Your assignment =>
Go through the lines below. Copy those with "DuckDuckGo".

Document images with source code:
★ ★ ★ ★ ★

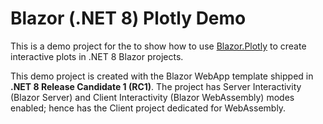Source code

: # Blazor (.NET 8) Plotly Demo

This is a demo project for the to show how to use [Blazor.Plotly](https://github.com/LayTec-AG/Plotly.Blazor) to create interactive plots in .NET 8 Blazor projects.

This demo project is created with the Blazor WebApp template shipped in **.NET 8 Release Candidate 1 (RC1)**. The project has Server Interactivity (Blazor Server) and Client Interactivity (Blazor WebAssembly) modes enabled; hence has the Client project dedicated for WebAssembly.

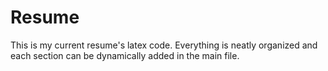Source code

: # Resume

This is my current resume's latex code. Everything is neatly organized and each section can be dynamically added in the main file.
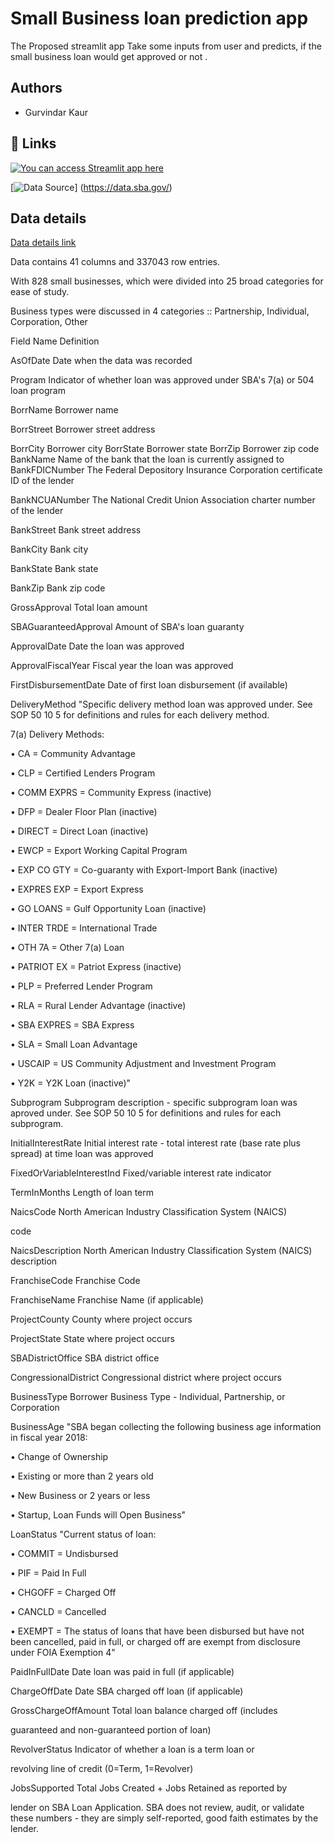 
# Small Business loan prediction app


The Proposed streamlit app Take some inputs from user and predicts, if the small business loan would get approved or not . 



## Authors

- Gurvindar Kaur


## 🔗 Links
[![You can access Streamlit app here](https://loan-predictor-app-for-small-business.streamlit.app/)](https://loan-predictor-app-for-small-business.streamlit.app/)


[![Data Source](https://data.sba.gov/dataset/7-a-504-foia)]
(https://data.sba.gov/)

## Data details

[Data details link](https://data.sba.gov/dataset/7-a-504-foia/resource/6898b986-a895-47b4-bb7e-c6b286b23a7b)

Data contains 41 columns and 337043 row entries.

With 828 small businesses, which were divided  into 25 broad categories for ease of study.

Business types were discussed in 4 categories :: Partnership, Individual, Corporation, Other


Field Name	   Definition


AsOfDate	Date when the data was recorded

Program	Indicator of whether loan was approved under SBA's 7(a) or 504 loan program

BorrName	Borrower name

BorrStreet	Borrower street address

BorrCity	Borrower city
BorrState	Borrower state
BorrZip	Borrower zip code
BankName	Name of the bank that the loan is currently assigned to
BankFDICNumber	The Federal Depository Insurance Corporation certificate ID of the lender

BankNCUANumber	The National Credit Union Association charter number of the lender

BankStreet	Bank street address

BankCity	Bank city

BankState	Bank state

BankZip	Bank zip code

GrossApproval	Total loan amount

SBAGuaranteedApproval	Amount of SBA's loan guaranty

ApprovalDate	Date the loan was approved

ApprovalFiscalYear	Fiscal year the loan was approved

FirstDisbursementDate	Date of first loan disbursement (if available)

DeliveryMethod	"Specific delivery method loan was approved under.  See SOP 50 10 5 for definitions and rules for each delivery method.  

7(a) Delivery Methods:

• CA = Community Advantage

• CLP = Certified Lenders Program

• COMM EXPRS = Community Express (inactive)

• DFP = Dealer Floor Plan (inactive)

• DIRECT = Direct Loan (inactive)

• EWCP = Export Working Capital Program

• EXP CO GTY = Co-guaranty with Export-Import Bank (inactive)

• EXPRES EXP = Export Express

• GO LOANS = Gulf Opportunity Loan (inactive)

• INTER TRDE = International Trade

• OTH 7A = Other 7(a) Loan

• PATRIOT EX = Patriot Express (inactive)

• PLP = Preferred Lender Program

• RLA = Rural Lender Advantage (inactive)

• SBA EXPRES = SBA Express

• SLA = Small Loan Advantage

• USCAIP = US Community Adjustment and Investment Program


• Y2K = Y2K Loan (inactive)"

Subprogram	Subprogram description - specific subprogram loan was 
aproved under.  See SOP 50 10 5 for definitions and rules for each subprogram.

InitialInterestRate	Initial interest rate - total interest rate (base rate plus spread) at time loan was approved

FixedOrVariableInterestInd	Fixed/variable interest rate indicator

TermInMonths	Length of loan term

NaicsCode	North American Industry Classification System (NAICS) 


code

NaicsDescription	North American Industry Classification System 
(NAICS) description

FranchiseCode	Franchise Code

FranchiseName	Franchise Name (if applicable)

ProjectCounty	County where project occurs

ProjectState	State where project occurs

SBADistrictOffice	SBA district office

CongressionalDistrict	Congressional district where project 
occurs

BusinessType	Borrower Business Type - Individual, Partnership, or Corporation

BusinessAge	"SBA began collecting the following business age information in fiscal year 2018:  

• Change of Ownership

• Existing or more than 2 years old

• New Business or 2 years or less

• Startup, Loan Funds will Open Business"

LoanStatus	"Current status of loan:  

• COMMIT = Undisbursed

• PIF = Paid In Full

• CHGOFF = Charged Off

• CANCLD = Cancelled

• EXEMPT = The status of loans that have been disbursed but have not been cancelled, paid in full, or charged off are exempt from disclosure under FOIA Exemption 4"

PaidInFullDate	Date loan was paid in full (if applicable)

ChargeOffDate	Date SBA charged off loan (if applicable)

GrossChargeOffAmount	Total loan balance charged off (includes 

guaranteed and non-guaranteed portion of loan)

RevolverStatus	Indicator of whether a loan is a term loan or 

revolving line of credit (0=Term, 1=Revolver)

JobsSupported	Total Jobs Created + Jobs Retained as reported by 

lender on SBA Loan Application.  SBA does not review, audit, or 
validate these numbers - they are simply self-reported, good faith estimates by the lender.




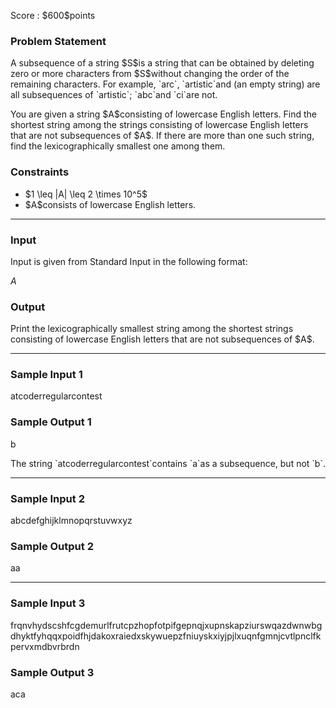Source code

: 
<div>

<span>

<span>

<p>
Score : $600$points
</p>

<div>

<section>

### **Problem Statement**

<p>
A subsequence of a string $S$is a string that can be obtained by deleting zero or more characters from $S$without changing the order of the remaining characters.
For example, `arc`, `artistic`and (an empty string) are all subsequences of `artistic`; `abc`and `ci`are not.
</p>

<p>
You are given a string $A$consisting of lowercase English letters.
Find the shortest string among the strings consisting of lowercase English letters that are not subsequences of $A$.
If there are more than one such string, find the lexicographically smallest one among them.
</p>

</section>

</div>

<div>

<section>

### **Constraints**

<ul>

<li>
$1 \leq |A| \leq 2 \times 10^5$
</li>

<li>
$A$consists of lowercase English letters.
</li>

</ul>

</section>

</div>

---

<div>

<div>

<section>

### **Input**

<p>
Input is given from Standard Input in the following format:
</p>

<div>

$A$
</div>

</section>

</div>

<div>

<section>

### **Output**

<p>
Print the lexicographically smallest string among the shortest strings consisting of lowercase English letters that are not subsequences of $A$.
</p>

</section>

</div>

</div>

---

<div>

<section>

### **Sample Input 1**

<div>

atcoderregularcontest

</div>

</section>

</div>

<div>

<section>

### **Sample Output 1**

<div>

b

</div>

<p>
The string `atcoderregularcontest`contains `a`as a subsequence, but not `b`.
</p>

</section>

</div>

---

<div>

<section>

### **Sample Input 2**

<div>

abcdefghijklmnopqrstuvwxyz

</div>

</section>

</div>

<div>

<section>

### **Sample Output 2**

<div>

aa

</div>

</section>

</div>

---

<div>

<section>

### **Sample Input 3**

<div>

frqnvhydscshfcgdemurlfrutcpzhopfotpifgepnqjxupnskapziurswqazdwnwbgdhyktfyhqqxpoidfhjdakoxraiedxskywuepzfniuyskxiyjpjlxuqnfgmnjcvtlpnclfkpervxmdbvrbrdn

</div>

</section>

</div>

<div>

<section>

### **Sample Output 3**

<div>

aca

</div>

</section>

</div>

</span>

</span>

</div>
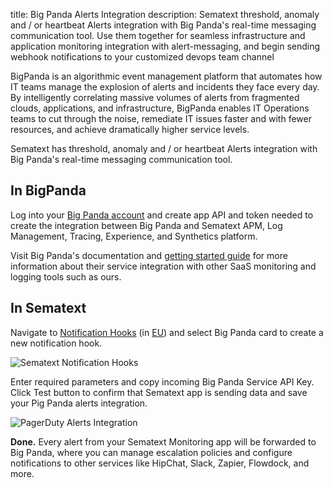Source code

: title: Big Panda Alerts Integration
description: Sematext threshold, anomaly and / or heartbeat Alerts integration with Big Panda's real-time messaging communication tool. Use them together for seamless infrastructure and application monitoring integration with alert-messaging, and begin sending webhook notifications to your customized devops team channel

BigPanda is an algorithmic event management platform that automates how IT teams manage the explosion of alerts and incidents they face every day. By intelligently correlating massive volumes of alerts from fragmented clouds, applications, and infrastructure, BigPanda enables IT Operations teams to cut through the noise, remediate IT issues faster and with fewer resources, and achieve dramatically higher service levels.

Sematext has threshold, anomaly and / or heartbeat Alerts integration with Big Panda's real-time messaging communication tool.

## **In BigPanda**

Log into your [Big Panda account](https://a.bigpanda.io/login) and create app API and token needed to create the integration between Big Panda and Sematext APM, Log Management, Tracing, Experience, and Synthetics platform.

Visit Big Panda's documentation and [getting started guide](https://docs.bigpanda.io/docs/getting-started) for more information about their service integration with other SaaS monitoring and logging tools such as ours.

## **In Sematext**

Navigate to [Notification Hooks](https://apps.sematext.com/ui/hooks/create) (in [EU](https://apps.eu.sematext.com/ui/hooks/create)) and select Big Panda card to create a new notification hook.

![Sematext Notification Hooks](https://sematext.com/docs/images/integrations/sematext-notification-hooks.png "Sematext Notification Hook")

Enter required parameters and copy incoming Big Panda Service API Key. Click Test button to confirm that Sematext app is sending data and save your Pig Panda alerts integration.

![PagerDuty Alerts Integration](https://sematext.com/docs/images/integrations/big-panda-integration.png "Create Big Panda Integration")

**Done.** Every alert from your Sematext Monitoring app will be forwarded to Big Panda,
where you can manage escalation policies and configure notifications to
other services like HipChat, Slack, Zapier, Flowdock, and more.

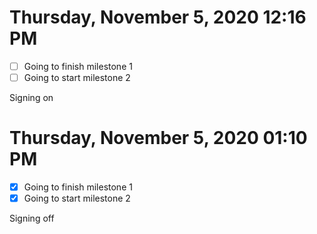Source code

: # Thursday, November  5, 2020 12:16 PM

- [ ] Going to finish milestone 1
- [ ] Going to start milestone 2

Signing on

# Thursday, November  5, 2020 01:10 PM

- [x] Going to finish milestone 1
- [x] Going to start milestone 2

Signing off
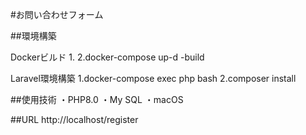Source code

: #お問い合わせフォーム

##環境構築

Dockerビルド
1.
2.docker-compose up-d -build

Laravel環境構築
1.docker-compose exec php bash
2.composer install

##使用技術
・PHP8.0
・My SQL
・macOS

##URL
http://localhost/register
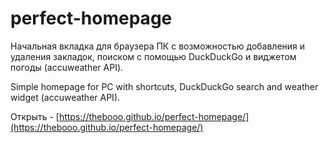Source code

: # perfect-homepage

Начальная вкладка для браузера ПК с возможностью добавления и удаления закладок, поиском с помощью DuckDuckGo и виджетом погоды (accuweather API).


Simple homepage for PC with shortcuts, DuckDuckGo search and weather widget (accuweather API).

Открыть - [https://thebooo.github.io/perfect-homepage/](https://thebooo.github.io/perfect-homepage/)

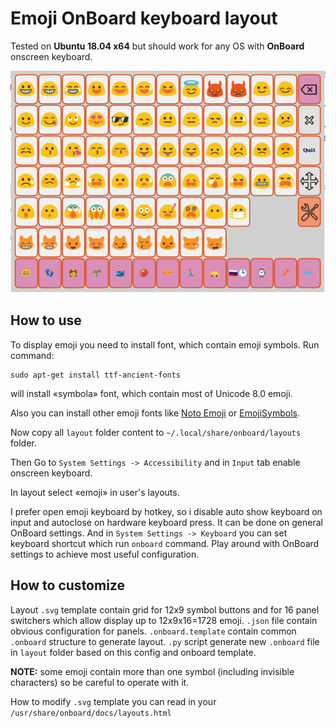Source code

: # Emoji OnBoard keyboard layout

Tested on **Ubuntu 18.04 x64** but should work for any OS with **OnBoard** onscreen keyboard.

![screenshot](https://raw.githubusercontent.com/nlburgin/onboard-emoji/350ab5c349dd1bce6325cb86156cfaafa8230378/screenshot.png)

## How to use

To display emoji you need to install font, which contain emoji symbols. Run command:

    sudo apt-get install ttf-ancient-fonts

will install «symbola» font, which contain most of Unicode 8.0 emoji.

Also you can install other emoji fonts like [Noto Emoji](https://github.com/googlei18n/noto-emoji) or [EmojiSymbols](http://emojisymbols.com/beforeuse.php).

Now copy all `layout` folder content to `~/.local/share/onboard/layouts` folder.

Then Go to `System Settings -> Accessibility` and in `Input` tab enable onscreen keyboard.

In layout select «emoji» in user's layouts.

I prefer open emoji keyboard by hotkey, so i disable auto show keyboard on input and autoclose on hardware keyboard press. It can be done on general OnBoard settings. And in `System Settings -> Keyboard` you can set keyboard shortcut which run `onboard` command. Play around with OnBoard settings to achieve most useful configuration.

## How to customize

Layout `.svg` template contain grid for 12x9 symbol buttons and for 16 panel switchers which allow display up to 12x9x16=1728 emoji. `.json` file contain obvious configuration for panels. `.onboard.template` contain common `.onboard` structure to generate layout. `.py` script generate new `.onboard` file in `layout` folder based on this config and onboard template.

**NOTE:** some emoji contain more than one symbol (including invisible characters) so be careful to operate with it.

How to modify `.svg` template you can read in your `/usr/share/onboard/docs/layouts.html`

★ ★ ★ ★ ★

Answer section =>
Начальная вкладка для браузера ПК с возможностью добавления и удаления закладок, поиском с помощью DuckDuckGo и виджетом погоды (accuweather API).
Simple homepage for PC with shortcuts, DuckDuckGo search and weather widget (accuweather API).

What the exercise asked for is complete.